Segment Start: DATA FOR ANALYSIS

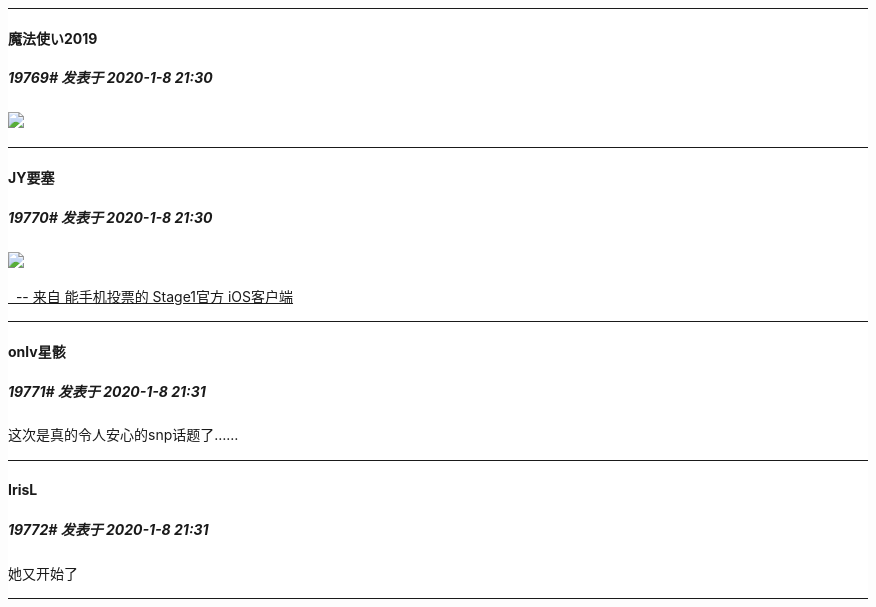 




-----

####  魔法使い2019  
##### 19769#       发表于 2020-1-8 21:30



<img src="https://static.saraba1st.com/image/smiley/face2017/068.png" referrerpolicy="no-referrer">







-----

####  JY要塞  
##### 19770#       发表于 2020-1-8 21:30



<img src="https://static.saraba1st.com/image/smiley/face2017/002.png" referrerpolicy="no-referrer">

[  -- 来自 能手机投票的 Stage1官方 iOS客户端](https://itunes.apple.com/fi/app/saraba1st/id1221237470?mt=8)







-----

####  onlv星骸  
##### 19771#       发表于 2020-1-8 21:31




这次是真的令人安心的snp话题了……







-----

####  IrisL  
##### 19772#       发表于 2020-1-8 21:31




她又开始了







-----
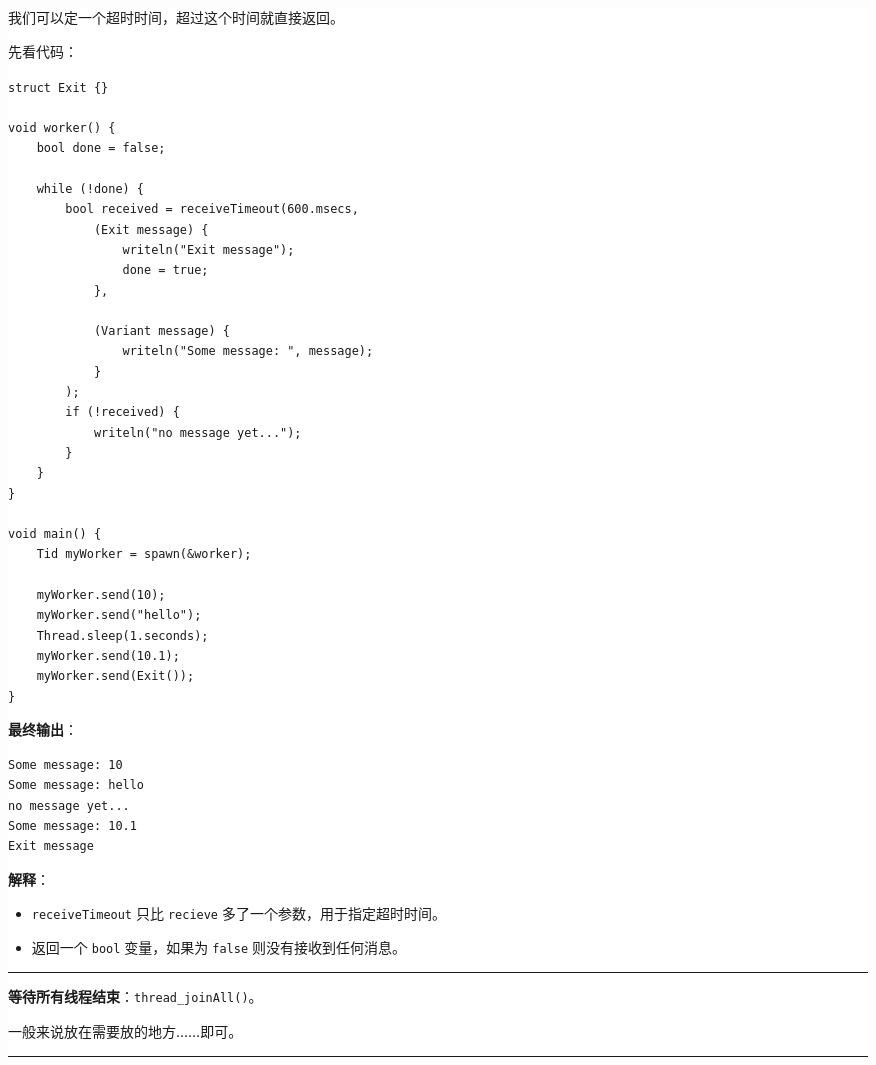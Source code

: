 我们可以定一个超时时间，超过这个时间就直接返回。

先看代码：

    struct Exit {}
    
    void worker() {
        bool done = false;
    
        while (!done) {
            bool received = receiveTimeout(600.msecs,
                (Exit message) {
                    writeln("Exit message");
                    done = true;
                },
    
                (Variant message) {
                    writeln("Some message: ", message);
                }
            );
            if (!received) {
                writeln("no message yet...");
            }
        }
    }
    
    void main() {
        Tid myWorker = spawn(&worker);
    
        myWorker.send(10);
        myWorker.send("hello");
        Thread.sleep(1.seconds);
        myWorker.send(10.1);
        myWorker.send(Exit());
    }
    

**最终输出**：

    Some message: 10
    Some message: hello
    no message yet...
    Some message: 10.1
    Exit message
    

**解释**：

*   `receiveTimeout` 只比 `recieve` 多了一个参数，用于指定超时时间。
    
*   返回一个 `bool` 变量，如果为 `false` 则没有接收到任何消息。
    

* * *

**等待所有线程结束**：`thread_joinAll()`。

一般来说放在需要放的地方……即可。

* * *
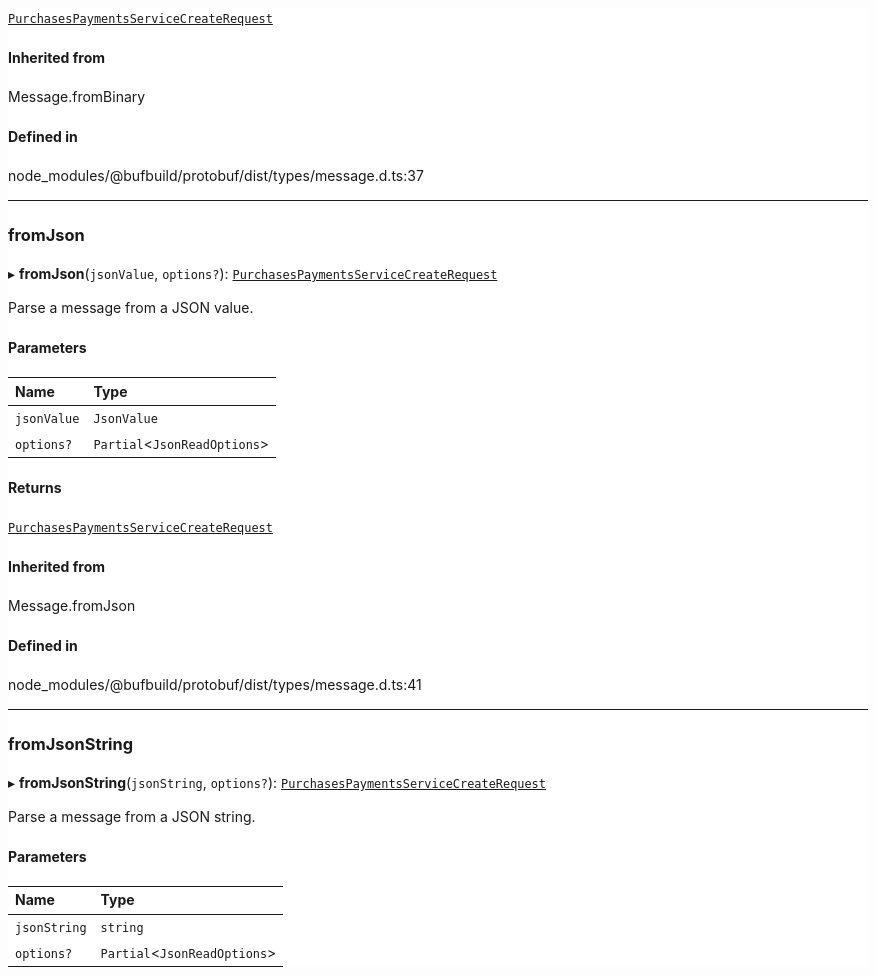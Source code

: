 [`PurchasesPaymentsServiceCreateRequest`](PurchasesPaymentsServiceCreateRequest.md)

#### Inherited from

Message.fromBinary

#### Defined in

node_modules/@bufbuild/protobuf/dist/types/message.d.ts:37

___

### fromJson

▸ **fromJson**(`jsonValue`, `options?`): [`PurchasesPaymentsServiceCreateRequest`](PurchasesPaymentsServiceCreateRequest.md)

Parse a message from a JSON value.

#### Parameters

| Name | Type |
| :------ | :------ |
| `jsonValue` | `JsonValue` |
| `options?` | `Partial`<`JsonReadOptions`\> |

#### Returns

[`PurchasesPaymentsServiceCreateRequest`](PurchasesPaymentsServiceCreateRequest.md)

#### Inherited from

Message.fromJson

#### Defined in

node_modules/@bufbuild/protobuf/dist/types/message.d.ts:41

___

### fromJsonString

▸ **fromJsonString**(`jsonString`, `options?`): [`PurchasesPaymentsServiceCreateRequest`](PurchasesPaymentsServiceCreateRequest.md)

Parse a message from a JSON string.

#### Parameters

| Name | Type |
| :------ | :------ |
| `jsonString` | `string` |
| `options?` | `Partial`<`JsonReadOptions`\> |
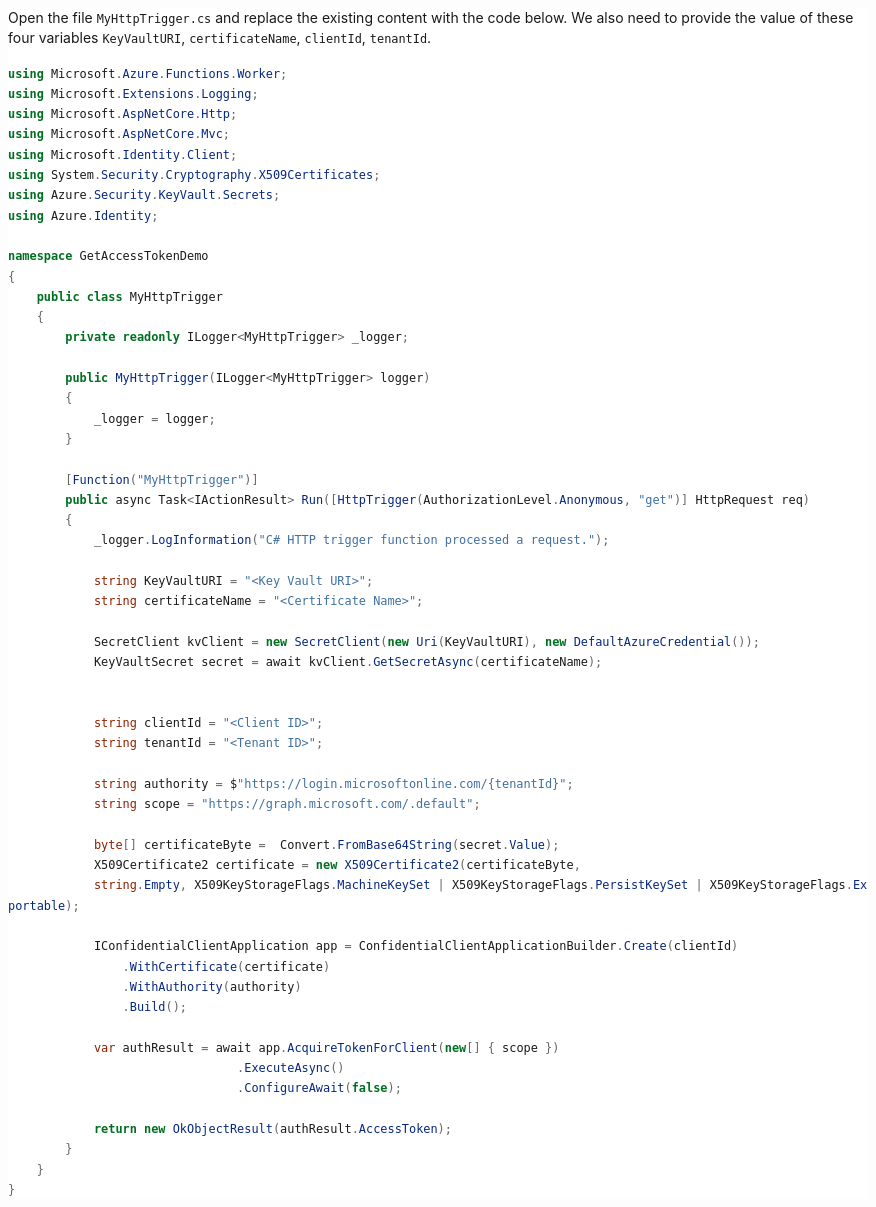 Open the file `MyHttpTrigger.cs` and replace the existing content with the code
below. We also need to provide the value of these four variables `KeyVaultURI`,
`certificateName`, `clientId`, `tenantId`.

```csharp
using Microsoft.Azure.Functions.Worker;
using Microsoft.Extensions.Logging;
using Microsoft.AspNetCore.Http;
using Microsoft.AspNetCore.Mvc;
using Microsoft.Identity.Client;
using System.Security.Cryptography.X509Certificates;
using Azure.Security.KeyVault.Secrets;
using Azure.Identity;

namespace GetAccessTokenDemo
{
    public class MyHttpTrigger
    {
        private readonly ILogger<MyHttpTrigger> _logger;

        public MyHttpTrigger(ILogger<MyHttpTrigger> logger)
        {
            _logger = logger;
        }

        [Function("MyHttpTrigger")]
        public async Task<IActionResult> Run([HttpTrigger(AuthorizationLevel.Anonymous, "get")] HttpRequest req)
        {
            _logger.LogInformation("C# HTTP trigger function processed a request.");

            string KeyVaultURI = "<Key Vault URI>";
            string certificateName = "<Certificate Name>";

            SecretClient kvClient = new SecretClient(new Uri(KeyVaultURI), new DefaultAzureCredential());
            KeyVaultSecret secret = await kvClient.GetSecretAsync(certificateName);

            
            string clientId = "<Client ID>";
            string tenantId = "<Tenant ID>";
            
            string authority = $"https://login.microsoftonline.com/{tenantId}";
            string scope = "https://graph.microsoft.com/.default";
            
            byte[] certificateByte =  Convert.FromBase64String(secret.Value);
            X509Certificate2 certificate = new X509Certificate2(certificateByte,
            string.Empty, X509KeyStorageFlags.MachineKeySet | X509KeyStorageFlags.PersistKeySet | X509KeyStorageFlags.Exportable);

            IConfidentialClientApplication app = ConfidentialClientApplicationBuilder.Create(clientId)                
                .WithCertificate(certificate)
                .WithAuthority(authority)
                .Build();

            var authResult = await app.AcquireTokenForClient(new[] { scope })
                                .ExecuteAsync()
                                .ConfigureAwait(false);

            return new OkObjectResult(authResult.AccessToken);
        }
    }
}
```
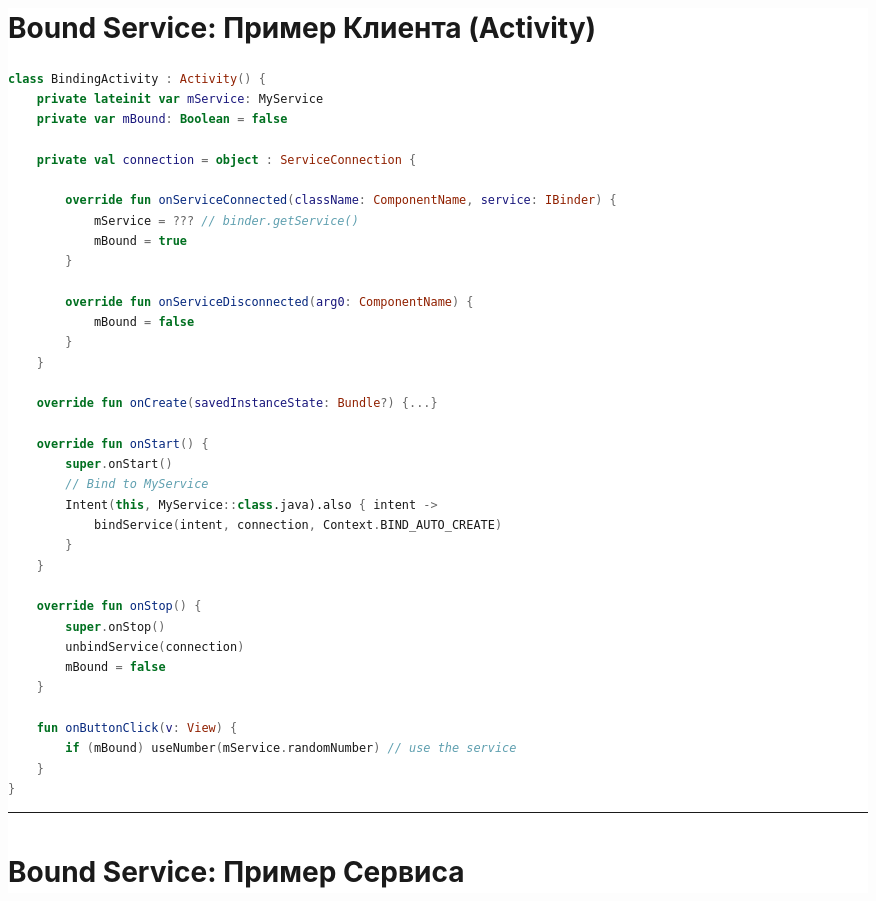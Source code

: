 <style scoped>
section pre {overflow: scroll;}
section pre code svg {max-height: 2000px;}
</style>

# Bound Service: Пример Клиента (Activity)

```kotlin
class BindingActivity : Activity() {
    private lateinit var mService: MyService
    private var mBound: Boolean = false

    private val connection = object : ServiceConnection {

        override fun onServiceConnected(className: ComponentName, service: IBinder) {
            mService = ??? // binder.getService()
            mBound = true
        }

        override fun onServiceDisconnected(arg0: ComponentName) {
            mBound = false
        }
    }

    override fun onCreate(savedInstanceState: Bundle?) {...}

    override fun onStart() {
        super.onStart()
        // Bind to MyService
        Intent(this, MyService::class.java).also { intent ->
            bindService(intent, connection, Context.BIND_AUTO_CREATE)
        }
    }

    override fun onStop() {
        super.onStop()
        unbindService(connection)
        mBound = false
    }

    fun onButtonClick(v: View) {
        if (mBound) useNumber(mService.randomNumber) // use the service
    }
}
```

---

# Bound Service: Пример Сервиса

Segment End: DATA FOR ANALYSIS

Of the lines above, copy each that contains "done".

        bool done = false;
        while (!done) {
                    done = true;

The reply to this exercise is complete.